Air NZ Gets Compensation For 787 Delays

Bookmark and Share

Air New Zealand has been compensated for delays in receiving its Boeing 787 Dreamliner planes and is in talks for more, while it will also spend up to USD$270 million to upgrade its domestic fleet, the airline said on Wednesday.

Chief executive Rob Fyfe told a media briefing on the domestic fleet expansion that Boeing has made offers to Air NZ over the delays in delivery of the 787.

"We have received compensation, the package is confidential, there's a further round of compensation negotiations currently underway for the more recent delays," he said in reply to a question.

He said the 787, originally expected in service in 2010, remained the right aircraft for Air NZ's long haul international flights.

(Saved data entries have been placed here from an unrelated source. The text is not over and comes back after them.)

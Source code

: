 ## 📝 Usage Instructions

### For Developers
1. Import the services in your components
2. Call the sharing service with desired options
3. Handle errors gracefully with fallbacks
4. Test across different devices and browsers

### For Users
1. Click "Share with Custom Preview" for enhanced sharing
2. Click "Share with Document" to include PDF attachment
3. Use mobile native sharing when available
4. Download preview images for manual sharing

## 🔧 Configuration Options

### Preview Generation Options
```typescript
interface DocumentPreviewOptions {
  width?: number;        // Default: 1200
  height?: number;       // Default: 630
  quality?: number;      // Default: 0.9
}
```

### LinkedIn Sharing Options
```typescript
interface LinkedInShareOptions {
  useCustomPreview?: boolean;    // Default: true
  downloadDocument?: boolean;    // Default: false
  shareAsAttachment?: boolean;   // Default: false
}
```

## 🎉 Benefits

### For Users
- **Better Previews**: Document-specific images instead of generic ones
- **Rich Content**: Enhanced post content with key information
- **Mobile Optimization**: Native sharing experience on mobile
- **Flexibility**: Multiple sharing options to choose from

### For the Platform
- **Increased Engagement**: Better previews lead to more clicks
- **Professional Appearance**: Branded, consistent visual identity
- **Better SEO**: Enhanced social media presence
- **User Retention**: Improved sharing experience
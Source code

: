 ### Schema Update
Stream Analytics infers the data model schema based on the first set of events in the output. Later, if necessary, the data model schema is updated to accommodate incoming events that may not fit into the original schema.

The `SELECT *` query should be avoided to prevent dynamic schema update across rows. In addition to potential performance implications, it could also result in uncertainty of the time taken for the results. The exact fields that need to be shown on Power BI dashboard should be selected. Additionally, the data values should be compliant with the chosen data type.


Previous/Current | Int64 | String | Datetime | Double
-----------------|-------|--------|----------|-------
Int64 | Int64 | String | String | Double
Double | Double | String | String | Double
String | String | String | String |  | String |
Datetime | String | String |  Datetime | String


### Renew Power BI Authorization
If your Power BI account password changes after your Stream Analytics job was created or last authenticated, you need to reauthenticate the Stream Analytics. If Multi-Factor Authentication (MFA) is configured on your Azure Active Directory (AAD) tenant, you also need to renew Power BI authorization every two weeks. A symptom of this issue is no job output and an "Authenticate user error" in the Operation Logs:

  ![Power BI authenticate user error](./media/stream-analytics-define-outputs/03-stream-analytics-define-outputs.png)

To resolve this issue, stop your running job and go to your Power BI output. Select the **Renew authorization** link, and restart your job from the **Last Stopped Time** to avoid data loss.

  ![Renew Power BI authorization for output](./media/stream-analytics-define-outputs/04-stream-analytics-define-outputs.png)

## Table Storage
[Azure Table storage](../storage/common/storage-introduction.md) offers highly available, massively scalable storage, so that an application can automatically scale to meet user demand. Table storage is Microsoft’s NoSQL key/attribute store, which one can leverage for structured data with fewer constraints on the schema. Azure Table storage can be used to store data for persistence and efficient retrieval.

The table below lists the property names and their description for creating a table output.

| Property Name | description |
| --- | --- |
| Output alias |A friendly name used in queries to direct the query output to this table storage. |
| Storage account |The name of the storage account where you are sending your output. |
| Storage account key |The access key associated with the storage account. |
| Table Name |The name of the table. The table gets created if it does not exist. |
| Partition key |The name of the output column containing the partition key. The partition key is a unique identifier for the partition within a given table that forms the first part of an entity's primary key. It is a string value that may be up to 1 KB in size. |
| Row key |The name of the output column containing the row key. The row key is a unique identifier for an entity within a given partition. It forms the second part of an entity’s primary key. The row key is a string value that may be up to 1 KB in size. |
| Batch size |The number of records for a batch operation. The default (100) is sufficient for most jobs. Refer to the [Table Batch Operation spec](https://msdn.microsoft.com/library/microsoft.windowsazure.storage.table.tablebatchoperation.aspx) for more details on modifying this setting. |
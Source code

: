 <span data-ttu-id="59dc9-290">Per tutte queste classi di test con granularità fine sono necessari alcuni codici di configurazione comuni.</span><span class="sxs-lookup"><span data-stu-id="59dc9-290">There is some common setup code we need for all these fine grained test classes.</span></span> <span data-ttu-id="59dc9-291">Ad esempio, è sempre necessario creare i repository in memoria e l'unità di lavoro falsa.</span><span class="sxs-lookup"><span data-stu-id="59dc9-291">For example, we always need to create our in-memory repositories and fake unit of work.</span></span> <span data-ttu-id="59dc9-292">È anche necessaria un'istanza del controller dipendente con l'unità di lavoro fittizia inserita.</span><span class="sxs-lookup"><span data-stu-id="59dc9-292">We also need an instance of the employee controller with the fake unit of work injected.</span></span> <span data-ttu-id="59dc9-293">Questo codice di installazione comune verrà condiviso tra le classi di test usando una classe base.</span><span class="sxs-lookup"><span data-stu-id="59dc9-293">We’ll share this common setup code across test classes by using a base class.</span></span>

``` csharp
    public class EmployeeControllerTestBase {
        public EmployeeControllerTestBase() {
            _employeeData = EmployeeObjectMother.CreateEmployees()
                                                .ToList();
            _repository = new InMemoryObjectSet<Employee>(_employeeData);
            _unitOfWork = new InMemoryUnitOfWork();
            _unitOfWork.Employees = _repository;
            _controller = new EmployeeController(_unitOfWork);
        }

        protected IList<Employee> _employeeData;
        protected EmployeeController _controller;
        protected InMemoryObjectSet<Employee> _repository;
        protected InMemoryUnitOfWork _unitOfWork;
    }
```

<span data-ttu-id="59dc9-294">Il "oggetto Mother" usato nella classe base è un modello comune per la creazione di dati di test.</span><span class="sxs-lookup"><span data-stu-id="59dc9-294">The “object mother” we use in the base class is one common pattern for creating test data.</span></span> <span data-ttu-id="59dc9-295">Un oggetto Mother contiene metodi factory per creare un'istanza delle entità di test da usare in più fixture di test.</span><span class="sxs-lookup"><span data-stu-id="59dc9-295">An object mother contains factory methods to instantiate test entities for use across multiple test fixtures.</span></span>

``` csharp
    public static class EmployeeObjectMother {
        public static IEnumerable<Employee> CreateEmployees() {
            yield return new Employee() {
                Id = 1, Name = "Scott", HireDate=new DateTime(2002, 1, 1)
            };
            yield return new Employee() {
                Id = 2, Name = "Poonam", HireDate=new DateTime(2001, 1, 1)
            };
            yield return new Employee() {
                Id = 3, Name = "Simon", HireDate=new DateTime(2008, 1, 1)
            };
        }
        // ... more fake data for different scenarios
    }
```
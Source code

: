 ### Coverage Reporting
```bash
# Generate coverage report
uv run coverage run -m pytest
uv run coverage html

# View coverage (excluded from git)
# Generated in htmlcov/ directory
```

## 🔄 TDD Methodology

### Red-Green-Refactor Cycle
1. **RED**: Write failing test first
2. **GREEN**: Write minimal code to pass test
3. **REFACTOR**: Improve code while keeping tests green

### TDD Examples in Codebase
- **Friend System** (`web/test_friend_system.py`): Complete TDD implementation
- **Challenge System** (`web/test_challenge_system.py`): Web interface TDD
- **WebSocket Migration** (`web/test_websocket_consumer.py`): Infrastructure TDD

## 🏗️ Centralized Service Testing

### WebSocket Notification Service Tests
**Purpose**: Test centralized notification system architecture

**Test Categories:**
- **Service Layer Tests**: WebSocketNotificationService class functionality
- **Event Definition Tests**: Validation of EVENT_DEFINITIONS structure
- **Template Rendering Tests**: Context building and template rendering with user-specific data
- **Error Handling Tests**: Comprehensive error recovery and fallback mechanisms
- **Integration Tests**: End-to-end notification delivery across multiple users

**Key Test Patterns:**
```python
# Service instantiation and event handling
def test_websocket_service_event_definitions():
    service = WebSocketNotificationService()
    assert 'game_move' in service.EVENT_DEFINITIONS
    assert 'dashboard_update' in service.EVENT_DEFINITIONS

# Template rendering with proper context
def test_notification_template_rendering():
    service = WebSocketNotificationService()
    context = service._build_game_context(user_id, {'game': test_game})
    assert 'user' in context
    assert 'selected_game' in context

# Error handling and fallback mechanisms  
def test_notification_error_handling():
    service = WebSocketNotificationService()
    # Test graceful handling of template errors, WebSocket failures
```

On Tuesday the airline confirmed that it was pressing on with acquiring the lightweight and fuel-efficient 787s despite production delays which have seen its arrival delayed until 2014.

The national carrier said it will buy seven new ATR72-600 planes from France’s Aerospatiale with options on another five for use on secondary domestic routes.

Fyfe said the domestic fleet upgrade was designed to improve services and bolster demand, with the new planes starting to arrive from late next year.

"This order potentially doubles the size of Air New Zealand's ATR fleet and will put a further two million seats into the New Zealand regional market annually," he said.

The carrier, which has a near monopoly on most domestic routes, currently uses ATR72-500 turboprop, Bombardier Q300, and Beechcraft 1900D planes on regional services.

It uses Boeing 737-300 and Airbus A320 aircraft on flights between the main cities, where it competes with Qantas budget offshoot JetStar.